If you’re a Pinterest user, you’ve certainly seen at least a few images of slender women in sports bras flaunting their chiseled abs. Below the image, you’ll probably read a lose-quick diet tip or a pithy motivational statement like “Train insane or remain the same.” These images are part of the “fitspiration” or “fitspo” trend that takes up a large part of Pinterest’s Health & Fitness category. But while fitspo might seem to encourage women to strive for healthier lifestyles, the trend seems to instead uphold a narrow standard of beauty.
The popular online pin board Pinterest has seen incredible growth since its founding in 2010. As of April 2013, the site had over 48 million users, but what’s most interesting about the site is the surprising slant of its demographic. Unlike other social media sites which are fairly equal in their male-female divide, Pinterest female users outnumber male users 4 to 1.
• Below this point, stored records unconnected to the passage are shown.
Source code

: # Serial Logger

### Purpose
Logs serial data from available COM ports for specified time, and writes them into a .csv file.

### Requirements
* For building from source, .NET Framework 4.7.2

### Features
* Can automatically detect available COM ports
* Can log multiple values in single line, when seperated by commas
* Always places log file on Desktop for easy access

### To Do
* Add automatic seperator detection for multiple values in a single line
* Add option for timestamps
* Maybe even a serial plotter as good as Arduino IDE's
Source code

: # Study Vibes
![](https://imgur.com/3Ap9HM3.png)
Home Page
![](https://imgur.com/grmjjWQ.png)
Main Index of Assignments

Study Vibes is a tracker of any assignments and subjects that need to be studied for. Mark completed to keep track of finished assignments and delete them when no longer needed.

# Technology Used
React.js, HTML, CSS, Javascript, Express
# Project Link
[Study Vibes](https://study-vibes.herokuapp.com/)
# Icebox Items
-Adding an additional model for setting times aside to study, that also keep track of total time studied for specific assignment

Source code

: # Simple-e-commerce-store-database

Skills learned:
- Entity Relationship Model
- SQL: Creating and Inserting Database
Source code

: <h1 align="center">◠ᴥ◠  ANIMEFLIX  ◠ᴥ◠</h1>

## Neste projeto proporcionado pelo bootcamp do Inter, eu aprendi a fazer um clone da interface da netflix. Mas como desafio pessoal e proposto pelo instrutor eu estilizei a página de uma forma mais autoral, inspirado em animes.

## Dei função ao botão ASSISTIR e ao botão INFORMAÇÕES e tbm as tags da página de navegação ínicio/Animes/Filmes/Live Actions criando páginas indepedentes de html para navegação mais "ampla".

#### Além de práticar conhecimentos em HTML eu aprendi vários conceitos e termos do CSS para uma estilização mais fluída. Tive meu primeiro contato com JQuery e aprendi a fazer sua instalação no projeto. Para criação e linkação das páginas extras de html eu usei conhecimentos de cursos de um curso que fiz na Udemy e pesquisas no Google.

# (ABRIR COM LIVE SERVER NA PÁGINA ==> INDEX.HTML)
Exactly what attracts American women to Pinterest more so than men is unclear (in the UK for instance, men dominate the social bookmarking site), but it begs the question, if women are the ones generating content for this site, what can we learn about the media that women value. As a result of considering this question, a debate has arisen over the relationship between Pinterest, feminism, and gender roles. Women on each side of the divide are examining the content of the site and questioning the role its playing in the lives of women.